(DATA FOR THIS TASK begins)

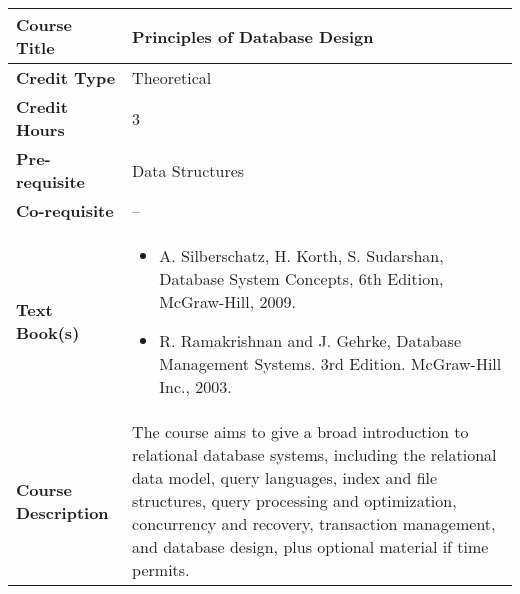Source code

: \documentclass[11pt]{article}
\begin{document}
\begin{table}[h!]
\begin{tabular}{|l|l|}
\hline
\textbf{Course Title}       &  Principles of Database Design \\ \hline
\textbf{Credit Type}        & Theoretical  \\ \hline
\textbf{Credit Hours}       & 3 \\ \hline
\textbf{Pre-requisite}       & Data Structures \\ \hline
\textbf{Co-requisite}       & -- \\ \hline
\textbf{Text Book(s)}       & \begin{minipage}{.70\textwidth}
\begin{itemize} \itemsep-0.4em
	\vspace{3mm}
	\item  A. Silberschatz, H. Korth, S. Sudarshan, Database System Concepts, 6th Edition, McGraw-Hill, 2009. 
	\item R. Ramakrishnan and J. Gehrke, Database Management Systems. 3rd Edition. McGraw-Hill Inc., 2003.
	\vspace{3mm}
\end{itemize}
\end{minipage}\\ \hline
\textbf{Course Description} & \begin{minipage}{.70\textwidth}
\vspace{3mm}
The course aims to give a broad introduction to relational database systems,
including the relational data model, query languages, index and file structures, query processing and
optimization, concurrency and recovery, transaction management, and database design, plus optional
material if time permits. 
\vspace{3mm}
\end{minipage} \\ \hline
\end{tabular}
\end{table}
\end{document}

(DATA FOR THIS TASK ends)

## AIM OF THE EXERCISE
Without the pictures, return the entries exactly as they appear.

## ANSWER FOR THIS EXERCISE
Source code

: \documentclass[11pt]{article}
\begin{document}
\begin{table}[h!]
\begin{tabular}{|l|l|}
\hline
\textbf{Course Title}       &  Principles of Database Design \\ \hline
\textbf{Credit Type}        & Theoretical  \\ \hline
\textbf{Credit Hours}       & 3 \\ \hline
\textbf{Pre-requisite}       & Data Structures \\ \hline
\textbf{Co-requisite}       & -- \\ \hline
\textbf{Text Book(s)}       & \begin{minipage}{.70\textwidth}
\begin{itemize} \itemsep-0.4em
	\vspace{3mm}
	\item  A. Silberschatz, H. Korth, S. Sudarshan, Database System Concepts, 6th Edition, McGraw-Hill, 2009. 
	\item R. Ramakrishnan and J. Gehrke, Database Management Systems. 3rd Edition. McGraw-Hill Inc., 2003.
	\vspace{3mm}
\end{itemize}
\end{minipage}\\ \hline
\textbf{Course Description} & \begin{minipage}{.70\textwidth}
\vspace{3mm}
The course aims to give a broad introduction to relational database systems,
including the relational data model, query languages, index and file structures, query processing and
optimization, concurrency and recovery, transaction management, and database design, plus optional
material if time permits. 
\vspace{3mm}
\end{minipage} \\ \hline
\end{tabular}
\end{table}
\end{document}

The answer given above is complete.